Improving Our Speakers Series

Editorial Board

On the first day of school, Aug. 24, the school gathered together on Ted Slavin field to welcome in the challenges, successes and failures sure to accompany the new year. Convocation represents one of the few times students, faculty and staff will gather together to hear speeches from distinguished members of the community. Another, more overlooked time this happens is in Community Flex Time throughout the year. Each year, the school invites a set of recognized people –– actors , academics and artists alike –– to speak to the entire school about their topic of expertise. These events are important to our community because the topics about which our speakers lecture are the ones we most often hear discussed around our dinner table, in the national media and on the Quad in the days following. In its chosen speaker series, then, the school has the unique opportunity to use its reputation to inform our community –– and especially us students –– on some of the most pressing issues of our time.

The last few years, however, have seen the very opposite. The school has certainly considered some of the world’s most weighty issues –– military service, social media in the digital age and mental health in adolescents –– but they have sometimes chosen people whose presentations prove uninsightful. To discuss the geopolitical relations between Israel and Palestine, for example, the school invited an actress-activist whose 50-minute presentation included multiple technical errors and uncontextualized information.

This choice of selecting famous figures over those who may be perceived as more tedious represents a poor instinct; in appealing to traits the students would ostensibly appreciate –– celebrity status and social media followings –– the school actually sacrifices the substantive content of speakers. Our school is fortunate enough to have some of the smartest, most talented students and faculty in the nation, and we owe it to ourselves to use our endowed lecture series in the way that contributes most to our mission statement. That is, we must invite whoever most closely aligns with our core values and trust that our community will handle their lecture with maturity and courage.

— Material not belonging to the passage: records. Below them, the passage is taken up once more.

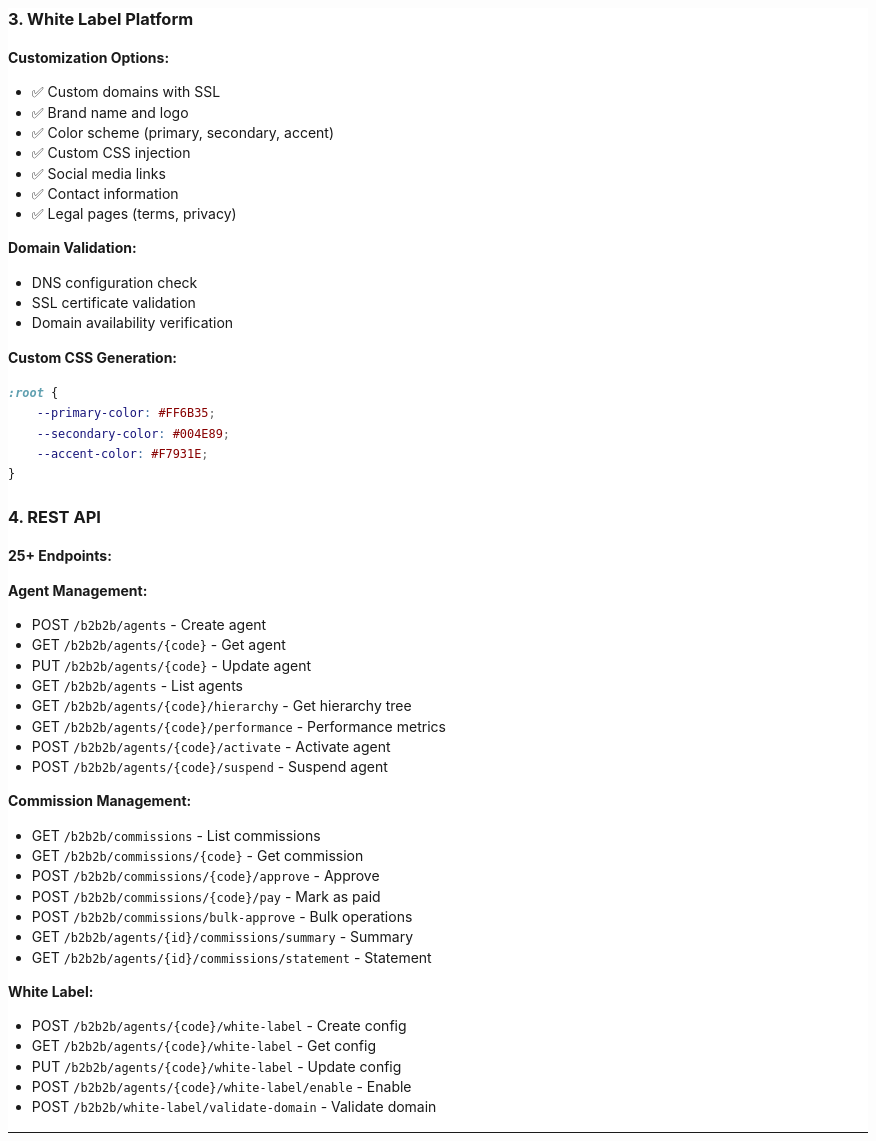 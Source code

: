 ### 3. White Label Platform

**Customization Options:**
- ✅ Custom domains with SSL
- ✅ Brand name and logo
- ✅ Color scheme (primary, secondary, accent)
- ✅ Custom CSS injection
- ✅ Social media links
- ✅ Contact information
- ✅ Legal pages (terms, privacy)

**Domain Validation:**
- DNS configuration check
- SSL certificate validation
- Domain availability verification

**Custom CSS Generation:**
```css
:root {
    --primary-color: #FF6B35;
    --secondary-color: #004E89;
    --accent-color: #F7931E;
}
```

### 4. REST API

**25+ Endpoints:**

**Agent Management:**
- POST `/b2b2b/agents` - Create agent
- GET `/b2b2b/agents/{code}` - Get agent
- PUT `/b2b2b/agents/{code}` - Update agent
- GET `/b2b2b/agents` - List agents
- GET `/b2b2b/agents/{code}/hierarchy` - Get hierarchy tree
- GET `/b2b2b/agents/{code}/performance` - Performance metrics
- POST `/b2b2b/agents/{code}/activate` - Activate agent
- POST `/b2b2b/agents/{code}/suspend` - Suspend agent

**Commission Management:**
- GET `/b2b2b/commissions` - List commissions
- GET `/b2b2b/commissions/{code}` - Get commission
- POST `/b2b2b/commissions/{code}/approve` - Approve
- POST `/b2b2b/commissions/{code}/pay` - Mark as paid
- POST `/b2b2b/commissions/bulk-approve` - Bulk operations
- GET `/b2b2b/agents/{id}/commissions/summary` - Summary
- GET `/b2b2b/agents/{id}/commissions/statement` - Statement

**White Label:**
- POST `/b2b2b/agents/{code}/white-label` - Create config
- GET `/b2b2b/agents/{code}/white-label` - Get config
- PUT `/b2b2b/agents/{code}/white-label` - Update config
- POST `/b2b2b/agents/{code}/white-label/enable` - Enable
- POST `/b2b2b/white-label/validate-domain` - Validate domain

--- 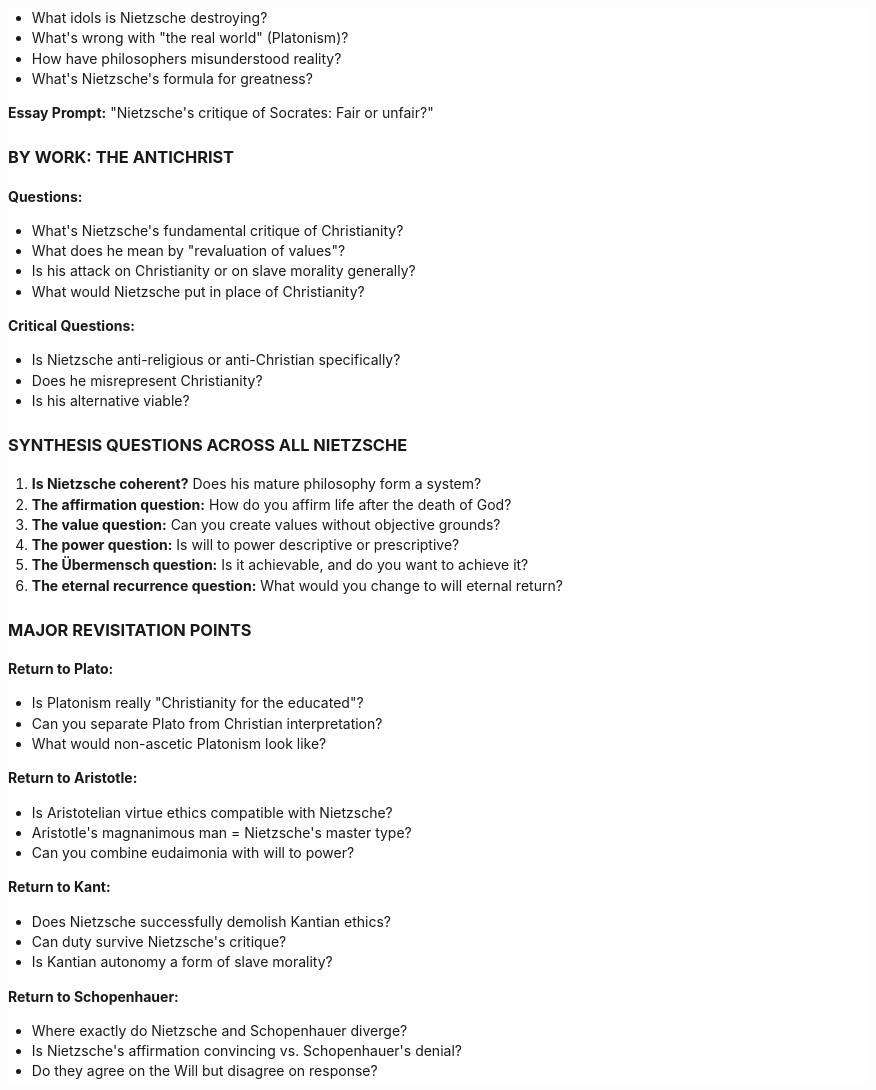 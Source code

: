 - What idols is Nietzsche destroying?
- What's wrong with "the real world" (Platonism)?
- How have philosophers misunderstood reality?
- What's Nietzsche's formula for greatness?

**Essay Prompt:** "Nietzsche's critique of Socrates: Fair or unfair?"

### BY WORK: THE ANTICHRIST

**Questions:**

- What's Nietzsche's fundamental critique of Christianity?
- What does he mean by "revaluation of values"?
- Is his attack on Christianity or on slave morality generally?
- What would Nietzsche put in place of Christianity?

**Critical Questions:**

- Is Nietzsche anti-religious or anti-Christian specifically?
- Does he misrepresent Christianity?
- Is his alternative viable?

### SYNTHESIS QUESTIONS ACROSS ALL NIETZSCHE

1. **Is Nietzsche coherent?** Does his mature philosophy form a system?
2. **The affirmation question:** How do you affirm life after the death of God?
3. **The value question:** Can you create values without objective grounds?
4. **The power question:** Is will to power descriptive or prescriptive?
5. **The Übermensch question:** Is it achievable, and do you want to achieve it?
6. **The eternal recurrence question:** What would you change to will eternal return?

### MAJOR REVISITATION POINTS

**Return to Plato:**

- Is Platonism really "Christianity for the educated"?
- Can you separate Plato from Christian interpretation?
- What would non-ascetic Platonism look like?

**Return to Aristotle:**

- Is Aristotelian virtue ethics compatible with Nietzsche?
- Aristotle's magnanimous man = Nietzsche's master type?
- Can you combine eudaimonia with will to power?

**Return to Kant:**

- Does Nietzsche successfully demolish Kantian ethics?
- Can duty survive Nietzsche's critique?
- Is Kantian autonomy a form of slave morality?

**Return to Schopenhauer:**

- Where exactly do Nietzsche and Schopenhauer diverge?
- Is Nietzsche's affirmation convincing vs. Schopenhauer's denial?
- Do they agree on the Will but disagree on response?

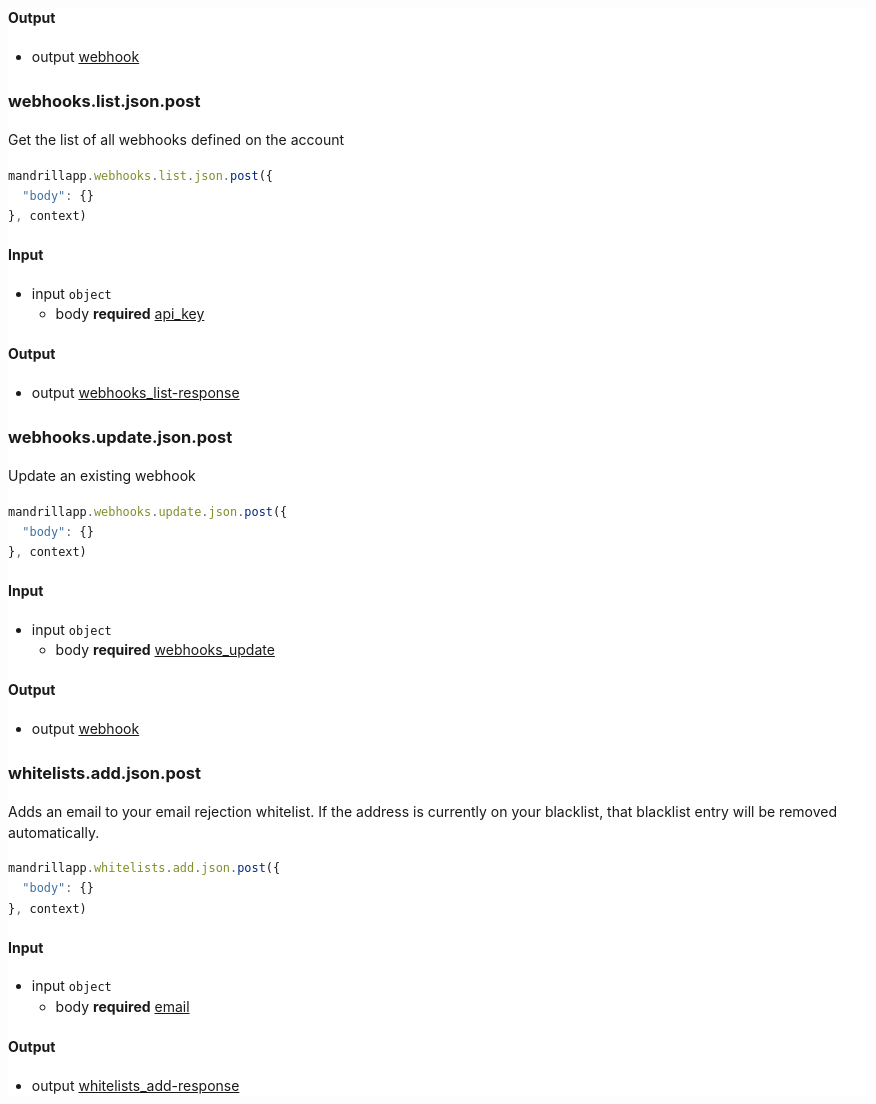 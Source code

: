 #### Output
* output [webhook](#webhook)

### webhooks.list.json.post
Get the list of all webhooks defined on the account


```js
mandrillapp.webhooks.list.json.post({
  "body": {}
}, context)
```

#### Input
* input `object`
  * body **required** [api_key](#api_key)

#### Output
* output [webhooks_list-response](#webhooks_list-response)

### webhooks.update.json.post
Update an existing webhook


```js
mandrillapp.webhooks.update.json.post({
  "body": {}
}, context)
```

#### Input
* input `object`
  * body **required** [webhooks_update](#webhooks_update)

#### Output
* output [webhook](#webhook)

### whitelists.add.json.post
Adds an email to your email rejection whitelist. If the address is currently on your blacklist, that blacklist entry will be removed automatically.


```js
mandrillapp.whitelists.add.json.post({
  "body": {}
}, context)
```

#### Input
* input `object`
  * body **required** [email](#email)

#### Output
* output [whitelists_add-response](#whitelists_add-response)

For a guide to choosing our speakers, we should look no further than the recently established Kutler Center Scholar in Residence program, which every year hosts an expert to speak to individual departmental classes on their selected topic. Past Kutler Center Scholars have included Kimberly West-Faulcon, a professor of constitutional law at Loyola Marymount University; Juliette Kayyem ’87, a member of the Department of Homeland Security in the Obama administration; and Daniel Holt, a pianist and composer. These figures each represent excellence in a variety of fields, and these are the kinds of people the school should invite to lecture in front of the entire school at one of our most important events.

Further, we should alter our current system, in which students learn about the speaker a week or so before the event, and allow the school community to have a say in the people they hear speak; it does not have to be purely democratic, but allowing us to at least be considered in a survey prevents disconnect between the administration and student body. Taking these measures will hopefully ensure that our Speaker Series and the conversations that accompany it are as engaging, numerous and fruitful as possible.